See, this wasn't supposed to happen. We were fine. I, was more than fine. I had grown up and grown old, not a whole lot but just enough to feel comfortable in the normal everyday task of making a living. I had a job I loved, and a nice apartment in a town that never heard of a hellmouth. I was done poking at what goes bump in the night, and admittedly, I didn't miss it much. I still had all of my friends, thankfully all alive and well, and they all had jobs and lives of their own. I had a dog, and a nice car. I wore clothes that made me look my age, I had an assistant, and I didn't have to wear a tie, or go to any office five days a week. I was turning thirty in two years, and I was doing good. Really good.

This train of thought lead me to look up and at what I could see of my apartment from where I stood by the kitchen doorway. Bright. Mostly white. Walls covered with framed photographs, my work, my livelihood. Bookshelves ready to collapse from the weight of books and hundreds of photo magazines collected over the years. Momentos, here and there, of travels, of people, of times passed. A comfy, well worn couch. Hardwood floor scratched by the dog's nails. Prints and negs and equipment covering most flat surfaces. And, it smelled good. It smelled like home.

That bit of observation over with, my gaze returned, hesitant, to the letter I still held in both hands. Thoughts, trivial, crossed my mind randomly. How not ten minutes ago I had picked up this letter along with a half dozen other pieces of mail, coming home from an assignment with about my weight in equipment slung around my shoulder. How I had dropped off most of it in the darkroom before coming back to listen to my voice mail in the kitchen.
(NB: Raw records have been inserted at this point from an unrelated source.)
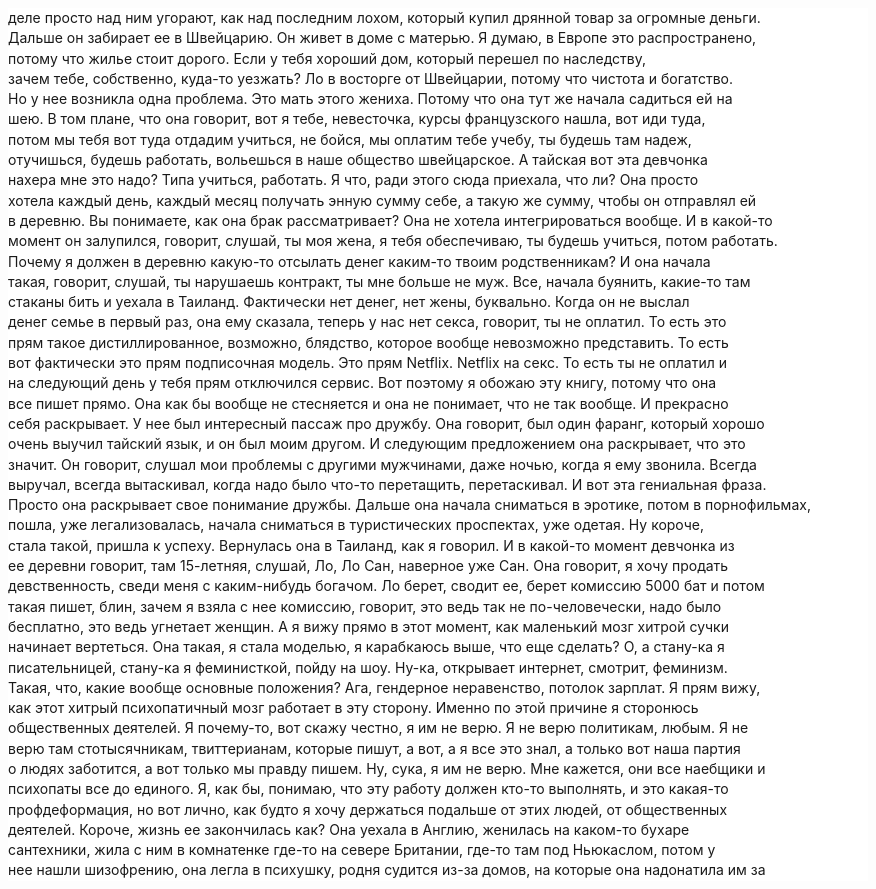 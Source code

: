 деле просто над ним угорают, как над последним лохом, который купил дрянной товар за огромные деньги.  
Дальше он забирает ее в Швейцарию. Он живет в доме с матерью. Я думаю, в Европе это распространено,  
потому что жилье стоит дорого. Если у тебя хороший дом, который перешел по наследству,  
зачем тебе, собственно, куда-то уезжать? Ло в восторге от Швейцарии, потому что чистота и богатство.  
Но у нее возникла одна проблема. Это мать этого жениха. Потому что она тут же начала садиться ей на  
шею. В том плане, что она говорит, вот я тебе, невесточка, курсы французского нашла, вот иди туда,  
потом мы тебя вот туда отдадим учиться, не бойся, мы оплатим тебе учебу, ты будешь там надеж,  
отучишься, будешь работать, вольешься в наше общество швейцарское. А тайская вот эта девчонка  
нахера мне это надо? Типа учиться, работать. Я что, ради этого сюда приехала, что ли? Она просто  
хотела каждый день, каждый месяц получать энную сумму себе, а такую же сумму, чтобы он отправлял ей  
в деревню. Вы понимаете, как она брак рассматривает? Она не хотела интегрироваться вообще. И в какой-то  
момент он залупился, говорит, слушай, ты моя жена, я тебя обеспечиваю, ты будешь учиться, потом работать.  
Почему я должен в деревню какую-то отсылать денег каким-то твоим родственникам? И она начала  
такая, говорит, слушай, ты нарушаешь контракт, ты мне больше не муж. Все, начала буянить, какие-то там  
стаканы бить и уехала в Таиланд. Фактически нет денег, нет жены, буквально. Когда он не выслал  
денег семье в первый раз, она ему сказала, теперь у нас нет секса, говорит, ты не оплатил. То есть это  
прям такое дистиллированное, возможно, блядство, которое вообще невозможно представить. То есть  
вот фактически это прям подписочная модель. Это прям Netflix. Netflix на секс. То есть ты не оплатил и  
на следующий день у тебя прям отключился сервис. Вот поэтому я обожаю эту книгу, потому что она  
все пишет прямо. Она как бы вообще не стесняется и она не понимает, что не так вообще. И прекрасно  
себя раскрывает. У нее был интересный пассаж про дружбу. Она говорит, был один фаранг, который хорошо  
очень выучил тайский язык, и он был моим другом. И следующим предложением она раскрывает, что это  
значит. Он говорит, слушал мои проблемы с другими мужчинами, даже ночью, когда я ему звонила. Всегда  
выручал, всегда вытаскивал, когда надо было что-то перетащить, перетаскивал. И вот эта гениальная фраза.  
Просто она раскрывает свое понимание дружбы. Дальше она начала сниматься в эротике, потом в порнофильмах,  
пошла, уже легализовалась, начала сниматься в туристических проспектах, уже одетая. Ну короче,  
стала такой, пришла к успеху. Вернулась она в Таиланд, как я говорил. И в какой-то момент девчонка из  
ее деревни говорит, там 15-летняя, слушай, Ло, Ло Сан, наверное уже Сан. Она говорит, я хочу продать  
девственность, сведи меня с каким-нибудь богачом. Ло берет, сводит ее, берет комиссию 5000 бат и потом  
такая пишет, блин, зачем я взяла с нее комиссию, говорит, это ведь так не по-человечески, надо было  
бесплатно, это ведь угнетает женщин. А я вижу прямо в этот момент, как маленький мозг хитрой сучки  
начинает вертеться. Она такая, я стала моделью, я карабкаюсь выше, что еще сделать? О, а стану-ка я  
писательницей, стану-ка я феминисткой, пойду на шоу. Ну-ка, открывает интернет, смотрит, феминизм.  
Такая, что, какие вообще основные положения? Ага, гендерное неравенство, потолок зарплат. Я прям вижу,  
как этот хитрый психопатичный мозг работает в эту сторону. Именно по этой причине я сторонюсь  
общественных деятелей. Я почему-то, вот скажу честно, я им не верю. Я не верю политикам, любым. Я не  
верю там стотысячникам, твиттерианам, которые пишут, а вот, а я все это знал, а только вот наша партия  
о людях заботится, а вот только мы правду пишем. Ну, сука, я им не верю. Мне кажется, они все наебщики и  
психопаты все до единого. Я, как бы, понимаю, что эту работу должен кто-то выполнять, и это какая-то  
профдеформация, но вот лично, как будто я хочу держаться подальше от этих людей, от общественных  
деятелей. Короче, жизнь ее закончилась как? Она уехала в Англию, женилась на каком-то бухаре  
сантехники, жила с ним в комнатенке где-то на севере Британии, где-то там под Ньюкаслом, потом у  
нее нашли шизофрению, она легла в психушку, родня судится из-за домов, на которые она надонатила им за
How I had reached in the fridge and grabbed a beer, tossing junk mail around as I had listened to the disembodied voice of Sarah - the assistant - detailing certain going-ons I apparently needed to be aware of. How Bosco had slalomed between my legs excitedly, happy to have me home. How I had been halfway towards the livingroom when I noticed the last piece of mail I had kept in my hand. Handwritten, with a return address I did not recognize. Had ripped the white enveloppe open without much care, half expecting a cleverly disguised ad from someone wanting to do something to my carpet for an amazingly low price. Instead, I got eight years crashing back into me, and he signed it, "Spike".